Da questo tutti sapranno che siete miei discepoli: se avete amore gli uni per gli altri».

 

Per capire il brano odierno bisogna innanzitutto ricordare il contesto in cui ci troviamo: Gesù ha lavato i piedi ai suoi discepoli e con questo gesto ha annunciato la sua passione e l’ha interpretata; ha spiegato ai suoi discepoli che quello che stava per succedere, cioè il cammino del calvario e della croce, era una sua scelta di servizio. Con quel gesto Gesù sceglieva di farsi servo dei suoi servi, dei suoi discepoli. Poi, dopo la lavanda dei piedi, Gesù siede a tavola e annuncia il tradimento di Giuda, il quale esce dal cenacolo e successivamente incomincia a ricordare e a proclamare la glorificazione di Dio.
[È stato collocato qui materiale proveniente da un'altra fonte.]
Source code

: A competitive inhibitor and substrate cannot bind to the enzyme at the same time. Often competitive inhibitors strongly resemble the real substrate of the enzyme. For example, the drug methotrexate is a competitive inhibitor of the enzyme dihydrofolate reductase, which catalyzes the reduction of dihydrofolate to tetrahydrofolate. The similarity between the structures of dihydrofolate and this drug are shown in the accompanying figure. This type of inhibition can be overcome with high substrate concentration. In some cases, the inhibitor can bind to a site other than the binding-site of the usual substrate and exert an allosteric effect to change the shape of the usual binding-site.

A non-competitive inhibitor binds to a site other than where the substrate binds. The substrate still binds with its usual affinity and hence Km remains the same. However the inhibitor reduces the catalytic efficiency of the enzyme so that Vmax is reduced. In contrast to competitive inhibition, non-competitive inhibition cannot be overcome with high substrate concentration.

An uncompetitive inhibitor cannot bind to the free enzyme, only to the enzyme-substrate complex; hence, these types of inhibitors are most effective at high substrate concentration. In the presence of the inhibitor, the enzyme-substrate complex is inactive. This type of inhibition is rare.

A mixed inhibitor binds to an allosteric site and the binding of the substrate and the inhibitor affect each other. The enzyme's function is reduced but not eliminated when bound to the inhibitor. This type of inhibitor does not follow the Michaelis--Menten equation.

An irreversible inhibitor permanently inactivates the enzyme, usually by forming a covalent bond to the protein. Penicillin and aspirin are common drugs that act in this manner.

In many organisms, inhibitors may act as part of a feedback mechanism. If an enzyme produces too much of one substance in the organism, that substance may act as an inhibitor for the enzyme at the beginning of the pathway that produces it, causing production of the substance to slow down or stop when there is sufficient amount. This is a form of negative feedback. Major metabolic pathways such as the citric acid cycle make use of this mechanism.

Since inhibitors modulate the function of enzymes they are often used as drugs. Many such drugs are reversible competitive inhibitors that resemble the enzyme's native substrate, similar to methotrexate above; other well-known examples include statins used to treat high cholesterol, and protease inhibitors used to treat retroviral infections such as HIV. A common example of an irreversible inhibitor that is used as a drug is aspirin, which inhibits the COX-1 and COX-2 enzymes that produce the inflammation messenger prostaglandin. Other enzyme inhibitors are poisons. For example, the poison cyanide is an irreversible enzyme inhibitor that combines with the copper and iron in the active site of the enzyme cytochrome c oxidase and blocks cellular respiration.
Si arriva così alla parte finale di questo passo, personalmente uno dei miei preferiti, in cui si  parla di amore. Il signore ci fa dono di un altro comandamento, diverso però da quelli che ha ricevuto Mosè, che sintetizza tutti i precedenti e ci invita ad amare il prossimo come noi stessi. Se Gesù è maestro, lo è soprattutto nell’arte dell’amare. È facile parlare di amore o credere di vivere l’amore, ma viverlo come lo ha vissuto Gesù, a prezzo del dono della vita, è un capolavoro di amore. Il discepolo di Gesù, infatti, non si distingue perché prega, perché fa miracoli, o perché ha una sapienza raffinata: no, si distingue perché ama, ama gli altri come Gesù li ha amati, “fino all’estremo”. Gli uomini amano, il cristiano ama al modo di Gesù, custodendo nel cuore, ravvivando nella memoria il «come» Gesù ha amato. La gratuità dell’amore di Dio che si rivela pienamente nel Figlio morto e risorto per noi, è un segno che impegna anche noi, nell’amore, e questo, segno, è la connotazione più eloquente del cristiano. Anzi l’amore reciproco non è una croce che ci è stata messa addosso, un peso difficile da portare, ma è l’abito del cristiano: una nuova capacità di vita.